:: DATA EXCERPTS ::
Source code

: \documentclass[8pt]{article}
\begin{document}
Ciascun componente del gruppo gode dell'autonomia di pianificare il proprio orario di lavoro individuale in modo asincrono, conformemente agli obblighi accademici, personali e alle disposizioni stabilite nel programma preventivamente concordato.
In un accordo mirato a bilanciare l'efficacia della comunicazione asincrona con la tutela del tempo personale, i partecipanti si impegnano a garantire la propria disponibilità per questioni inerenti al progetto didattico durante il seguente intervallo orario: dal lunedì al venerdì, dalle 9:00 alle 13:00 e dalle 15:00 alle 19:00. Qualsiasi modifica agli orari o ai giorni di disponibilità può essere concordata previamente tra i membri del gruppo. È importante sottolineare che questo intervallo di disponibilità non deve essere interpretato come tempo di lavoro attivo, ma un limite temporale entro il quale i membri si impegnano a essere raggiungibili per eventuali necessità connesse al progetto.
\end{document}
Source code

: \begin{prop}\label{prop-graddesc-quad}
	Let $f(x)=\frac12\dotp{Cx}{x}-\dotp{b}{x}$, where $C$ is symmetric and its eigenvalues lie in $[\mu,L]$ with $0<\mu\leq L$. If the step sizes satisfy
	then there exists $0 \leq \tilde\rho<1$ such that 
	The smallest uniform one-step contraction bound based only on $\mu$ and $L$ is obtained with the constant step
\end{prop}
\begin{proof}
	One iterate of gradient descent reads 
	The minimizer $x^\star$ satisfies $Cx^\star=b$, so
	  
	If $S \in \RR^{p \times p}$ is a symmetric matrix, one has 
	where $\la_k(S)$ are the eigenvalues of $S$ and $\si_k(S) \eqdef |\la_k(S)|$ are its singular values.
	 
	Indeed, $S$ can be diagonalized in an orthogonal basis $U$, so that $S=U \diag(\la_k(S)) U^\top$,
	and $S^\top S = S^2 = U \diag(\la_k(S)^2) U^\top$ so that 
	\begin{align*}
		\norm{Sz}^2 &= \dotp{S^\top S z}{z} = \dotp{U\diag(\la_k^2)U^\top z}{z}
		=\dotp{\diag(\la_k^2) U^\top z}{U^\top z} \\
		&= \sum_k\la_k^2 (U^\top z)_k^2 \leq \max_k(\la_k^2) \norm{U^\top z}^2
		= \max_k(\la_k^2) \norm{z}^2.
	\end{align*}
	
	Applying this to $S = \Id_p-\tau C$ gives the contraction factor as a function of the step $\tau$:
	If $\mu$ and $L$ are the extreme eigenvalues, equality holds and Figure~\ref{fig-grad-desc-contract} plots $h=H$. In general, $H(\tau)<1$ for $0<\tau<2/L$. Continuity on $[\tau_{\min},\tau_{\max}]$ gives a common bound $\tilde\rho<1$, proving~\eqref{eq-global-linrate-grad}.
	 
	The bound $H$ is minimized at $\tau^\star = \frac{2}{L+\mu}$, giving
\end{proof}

:: ABOUT THIS TASK ::
What are the lines above, starting at the one with "then there exists" and ending at the one with "The minimizer $x^\star$"? Give them again exactly, and only them.

:: EXPECTED ANSWER ::
	then there exists $0 \leq \tilde\rho<1$ such that 
	The smallest uniform one-step contraction bound based only on $\mu$ and $L$ is obtained with the constant step
\end{prop}
\begin{proof}
	One iterate of gradient descent reads 
	The minimizer $x^\star$ satisfies $Cx^\star=b$, so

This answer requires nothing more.